Jim Luisi: Yeah, if you create a moral panic, yes, you sell papers.

Mark Gleason: People got promoted. People got money. People got rewarded within the social group. There’s probably someone writing a documentary right now for the Sundance Film Festival who’s going to win an award over the Washington Redskins. That was their goal. That’s what they want. They don’t care about you.

Jim Luisi: Right. I think nobody got ginned up over the Washington Redskins. I don’t think it was a moral panic at all. It was just a … If you look at political correctness-

Mark Gleason: It was an attempt at a moral panic.

Jim Luisi: Yes. It was an attempt. I agree with that completely.

Mark Gleason: And do you know what I call those people by the way? If you’re going to stampede a herd, it’s hard to stampede a herd. You go up against your cattle, and you fire off a gun, a few cattle get startled, but it’s not a stampede.

Jim Luisi: Right.

Mark Gleason: You need cannon fire to get the herd to stampede. So, you know what I call people like the people and the Redskins who were trying to do a stampede and ended up failing? Moral entrepreneurs who tried to stampeded the herd and failed. I call them firecrackers because all they were doing was setting off firecrackers trying to startle the herd and make them run.

Jim Luisi: Right, trying to get a stampede going.

Mark Gleason: And they could not.

Jim Luisi: Hence the moral panic.

Mark Gleason: But, it’s a numbers game. Sometimes they succeed because the herd happens to be ready to run.

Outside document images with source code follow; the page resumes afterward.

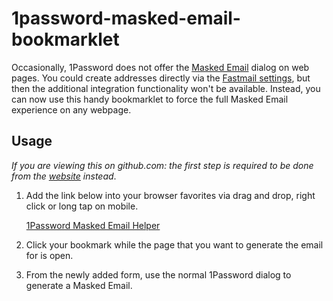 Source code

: # 1password-masked-email-bookmarklet

Occasionally, 1Password does not offer the [Masked Email](https://1password.com/fastmail/) dialog on web pages.
You could create addresses directly via the [Fastmail settings](https://app.fastmail.com/settings/masked), but then the additional integration functionality won't be available.
Instead, you can now use this handy bookmarklet to force the full Masked Email experience on any webpage.

## Usage

_If you are viewing this on github.com: the first step is required to be done from the [website](https://mkerix.github.io/1password-masked-email-bookmarklet/) instead_.

1. Add the link below into your browser favorites via drag and drop, right click or long tap on mobile.
   
   <a href="javascript: (() => {    const html = '<form><label for=&quot;email&quot; style=&quot;display: none;&quot;>Email</label><input id=&quot;op-masked-email-helper&quot; type=&quot;email&quot; name=&quot;email&quot; autocomplete=&quot;email&quot;><button type=&quot;submit&quot;>Submit</button></form>';    document.body.insertAdjacentHTML('afterbegin', html);    document.getElementById('op-masked-email-helper').focus();})();">1Password Masked Email Helper</a>
2. Click your bookmark while the page that you want to generate the email for is open.
3. From the newly added form, use the normal 1Password dialog to generate a Masked Email.
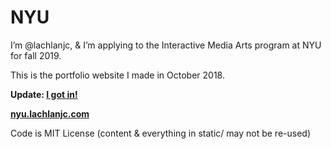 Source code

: # NYU

I’m @lachlanjc, & I’m applying to the Interactive Media Arts program at NYU for fall 2019.

This is the portfolio website I made in October 2018.

**Update: [I got in!](https://twitter.com/lachlanjc/status/1073327994876452864?s=20)**

[**nyu.lachlanjc.com**](https://nyu.lachlanjc.com)

Code is MIT License (content & everything in static/ may not be re-used)
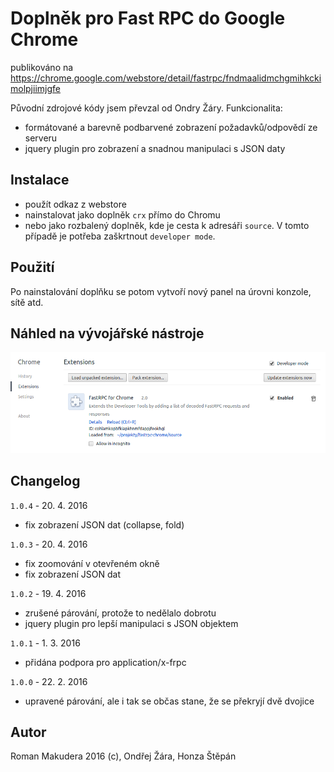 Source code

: # Doplněk pro Fast RPC do Google Chrome

publikováno na https://chrome.google.com/webstore/detail/fastrpc/fndmaalidmchgmihkckimolpjiimjgfe

Původní zdrojové kódy jsem převzal od Ondry Žáry. Funkcionalita:

- formátované a barevně podbarvené zobrazení požadavků/odpovědí ze serveru
- jquery plugin pro zobrazení a snadnou manipulaci s JSON daty

## Instalace

- použít odkaz z webstore
- nainstalovat jako doplněk `crx` přímo do Chromu
- nebo jako rozbalený doplněk, kde je cesta k adresáři `source`. V tomto případě je potřeba zaškrtnout `developer mode`.

## Použití

Po nainstalování doplňku se potom vytvoří nový panel na úrovni konzole, sítě atd.

## Náhled na vývojářské nástroje

![Extensions](/chrome.png)

## Changelog

`1.0.4` - 20. 4. 2016
- fix zobrazení JSON dat (collapse, fold)

`1.0.3` - 20. 4. 2016
- fix zoomování v otevřeném okně
- fix zobrazení JSON dat

`1.0.2` - 19. 4. 2016
- zrušené párování, protože to nedělalo dobrotu
- jquery plugin pro lepší manipulaci s JSON objektem

`1.0.1` - 1. 3. 2016
- přidána podpora pro application/x-frpc

`1.0.0` - 22. 2. 2016
- upravené párování, ale i tak se občas stane, že se překryjí dvě dvojice

## Autor

Roman Makudera 2016 (c),
Ondřej Žára,
Honza Štěpán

Jim Luisi: Right. One of the objectives is clearly a moral panic, but I think the other objective, which is very powerful and you have to be very aware is that we’re looking at people who are trying to restrict criticism of certain groups and eliminate free exchange of ideas on certain topics and so, if I have any criticism of the Islamic world, all of a sudden the political correctness crowd, all of the progressives come out of the wood work to attack me, but I can simply state very sound facts, like in the top 100 universities, is there one university to be found in an Islamic nation? Answer, no. There are 7.5 billion people on this planet. 2 billion are Islamic. So, roughly a third, and yet the top hundred universities appear anywhere but not in an Islamic country.

Mark Gleason: Any in Jerusalem? Any in Israel? Just asking?

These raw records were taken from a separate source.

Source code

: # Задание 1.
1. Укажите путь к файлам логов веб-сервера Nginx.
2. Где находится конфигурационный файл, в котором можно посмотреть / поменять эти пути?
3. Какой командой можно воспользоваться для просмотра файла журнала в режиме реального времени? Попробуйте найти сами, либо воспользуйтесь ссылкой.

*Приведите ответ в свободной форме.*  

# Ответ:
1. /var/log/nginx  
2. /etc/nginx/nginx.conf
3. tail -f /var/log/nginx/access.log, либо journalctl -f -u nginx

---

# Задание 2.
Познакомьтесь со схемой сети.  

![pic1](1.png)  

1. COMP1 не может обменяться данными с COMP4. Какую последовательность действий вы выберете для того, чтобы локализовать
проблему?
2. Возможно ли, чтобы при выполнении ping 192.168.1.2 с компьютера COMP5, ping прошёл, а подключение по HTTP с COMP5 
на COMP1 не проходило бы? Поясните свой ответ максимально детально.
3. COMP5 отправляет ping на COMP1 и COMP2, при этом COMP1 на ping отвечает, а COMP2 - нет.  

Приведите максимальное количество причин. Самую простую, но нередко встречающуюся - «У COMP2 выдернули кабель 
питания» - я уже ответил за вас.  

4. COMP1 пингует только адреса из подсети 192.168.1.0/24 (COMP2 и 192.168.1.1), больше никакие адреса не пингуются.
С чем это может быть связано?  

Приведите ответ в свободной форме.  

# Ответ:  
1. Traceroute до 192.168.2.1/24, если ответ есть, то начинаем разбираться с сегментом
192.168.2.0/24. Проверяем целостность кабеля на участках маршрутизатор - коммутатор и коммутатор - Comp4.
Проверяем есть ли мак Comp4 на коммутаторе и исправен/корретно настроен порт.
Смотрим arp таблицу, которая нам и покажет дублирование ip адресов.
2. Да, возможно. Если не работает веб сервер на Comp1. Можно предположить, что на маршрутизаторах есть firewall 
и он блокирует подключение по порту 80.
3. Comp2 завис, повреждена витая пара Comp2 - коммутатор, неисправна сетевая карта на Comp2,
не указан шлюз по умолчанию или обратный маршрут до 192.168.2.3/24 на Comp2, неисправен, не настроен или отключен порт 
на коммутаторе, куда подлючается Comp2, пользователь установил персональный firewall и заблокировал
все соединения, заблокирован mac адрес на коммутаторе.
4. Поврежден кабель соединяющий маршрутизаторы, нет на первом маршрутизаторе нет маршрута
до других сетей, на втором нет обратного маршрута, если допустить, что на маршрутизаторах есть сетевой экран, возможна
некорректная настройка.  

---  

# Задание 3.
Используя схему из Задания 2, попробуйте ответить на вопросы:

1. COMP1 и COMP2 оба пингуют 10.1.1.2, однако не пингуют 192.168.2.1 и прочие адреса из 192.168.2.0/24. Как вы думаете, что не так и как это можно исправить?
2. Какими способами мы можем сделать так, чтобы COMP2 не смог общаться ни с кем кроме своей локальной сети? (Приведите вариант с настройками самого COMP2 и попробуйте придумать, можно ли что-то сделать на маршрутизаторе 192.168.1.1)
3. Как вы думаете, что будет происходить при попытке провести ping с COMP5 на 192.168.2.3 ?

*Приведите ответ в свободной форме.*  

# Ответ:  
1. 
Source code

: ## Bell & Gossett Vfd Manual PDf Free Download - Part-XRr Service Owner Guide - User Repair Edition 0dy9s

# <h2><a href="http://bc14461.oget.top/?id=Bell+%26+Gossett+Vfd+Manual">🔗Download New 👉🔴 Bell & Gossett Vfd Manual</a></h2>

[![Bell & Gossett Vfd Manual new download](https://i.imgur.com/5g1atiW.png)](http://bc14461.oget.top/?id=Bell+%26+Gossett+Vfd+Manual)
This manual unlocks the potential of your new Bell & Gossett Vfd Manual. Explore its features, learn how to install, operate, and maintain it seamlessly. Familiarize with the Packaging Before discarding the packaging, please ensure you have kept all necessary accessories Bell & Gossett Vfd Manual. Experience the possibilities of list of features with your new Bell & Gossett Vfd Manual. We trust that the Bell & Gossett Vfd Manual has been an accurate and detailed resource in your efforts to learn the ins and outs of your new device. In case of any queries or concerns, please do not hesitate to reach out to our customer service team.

Jim Luisi: In the top 100? Yes.

Mark Gleason: There’s probably like 15.

Jim Luisi: But, listen up Dearborn, Michigan, there’s no world class university in your town either. And it’s largely due to the culture. However, people are unwilling to even speak about these topics and why they have these issues.

Mark Gleason: There is low hanging fruit here.

Jim Luisi: Oh, yes, definitely.

Mark Gleason: The low hanging fruit here is that you have progressives who have added to their list of aggrieved parties who can not be questioned and/pr insulted and/or you must bow down to these people, different kinds of minorities, you have women, you have … They’ve added on Muslims as well.

Jim Luisi: You can even a=go after majorities. You can go after Christians.

Mark Gleason: So, how do you have feminists-?

Jim Luisi: It’s not restricted.

Mark Gleason: But how do you have feminists attacking criticism of Muslim societies where women are not allowed to drive and are made to wear bags to walk around and leave the house?

Jim Luisi: I bet those are fashionable bags.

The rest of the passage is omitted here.